La Val Padana come ogni inverno è tormentata dall’aria inquinata, superiore ai già indulgenti limiti di legge (per esempio per le polveri non si devono superare i 50 microgrammi al metro cubo mentre Oms raccomanda di stare entro i 25). Certo non fa notizia come la Cina, dove però da qualche tempo ai livelli stellari di polveri si contrappongono provvedimenti molto restrittivi a protezione della salute dei cittadini di Pechino e altre megalopoli. Comunque, anche se la Val Padana non è la Cina, dopo la pubblicazione delle analisi statistiche europee che mettono a decine di migliaia l’anno le vittime italiane del “mal d’aria”, due riflessioni è il caso di farle.
Le cause del mal d’aria padano sono di due tipi, strutturali e congiunturali. Su quelle strutturali si può fare poco: la valle del Po è circondata quasi completamente da alti monti che bloccano i flussi dei venti occidentali, è abitata da oltre venti milioni di persone altamente produttive, ed è attraversata da un fitto reticolo di strade ed autostrade.
Le cause congiunturali invece sono molto più interessanti, perché su di esse si può agire molto più radicalmente di quanto non si faccia ora con i vari e inefficaci piani di “qualità dell’aria” (inquinamento è una brutta parola anni Settanta che non si può più dire in Italia, per cui si usa il suo contrario).
Le cause congiunturali dell’inquinamento invernale sono sostanzialmente i trasporti, i riscaldamenti, le industrie e l’agricoltura. Le prime tre sono attività che vengono svolte quasi solo bruciando combustibili fossili, il che direttamente o indirettamente fa aumentare le polveri.
Sull’agricoltura il discorso è più complicato perché ha soprattutto a che fare con lo spandimento dei liquami zootecnici sui terreni, con liberazione di ammoniaca e successiva formazione di particolato (secondario) per reazioni chimiche. Su quest’ultimo problema però sarebbe facile e immediato agire, basterebbe adottare anche in Italia la legge in vigore in Olanda da oltre trent’anni, che prevede l’iniezione obbligatoria dei liquami direttamente nel terreno, con particolari macchinari perfettamente reperibili sul mercato.

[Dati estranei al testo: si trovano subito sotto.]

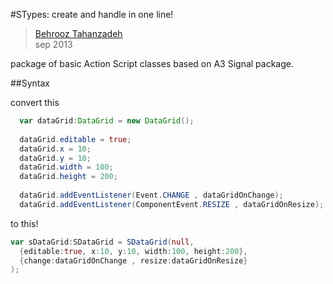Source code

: #STypes: create and handle in one line!
> [Behrooz Tahanzadeh](http://b-tz.com)<br/>
> sep 2013

package of basic Action Script classes based on A3 Signal package.


##Syntax

convert this
```ActionScript
  var dataGrid:DataGrid = new DataGrid();
  
  dataGrid.editable = true;
  dataGrid.x = 10;
  dataGrid.y = 10;
  dataGrid.width = 100;
  dataGrid.height = 200;
  
  dataGrid.addEventListener(Event.CHANGE , dataGridOnChange);
  dataGrid.addEventListener(ComponentEvent.RESIZE , dataGridOnResize);
```
to this!
```ActionScript
var sDataGrid:SDataGrid = SDataGrid(null,
  {editable:true, x:10, y:10, width:100, height:200},
  {change:dataGridOnChange , resize:dataGridOnResize}
);
```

Per quanto riguarda le prime tre cause invece il discorso è più banale: bisogna usare meno energia e usarla elettrica. Per gli edifici ci vuole un grosso programma di coibentazione che riduca la necessità di riscaldarli nelle stagioni fredde, e i riscaldamenti dovrebbero essere elettrici (per esempio con pompe di calore alimentate a fotovoltaico). Stesso discorso per i trasporti e l’industria, ovvero usare solo motori e macchinari elettrici, alimentati a fotovoltaico ed eolico.
Siccome per il momento l’Italia è un paese unito (anche dagli elettrodotti) e il grosso delle risorse eoliche e solari sono disponibili al sud, ecco che l’elettrificazione integrale della Val Padana potrebbe essere un’occasione di sviluppo per il sud, sia per la produzione che per l’installazione e manutenzione dei necessari impianti di generazione di energia eolica e solare.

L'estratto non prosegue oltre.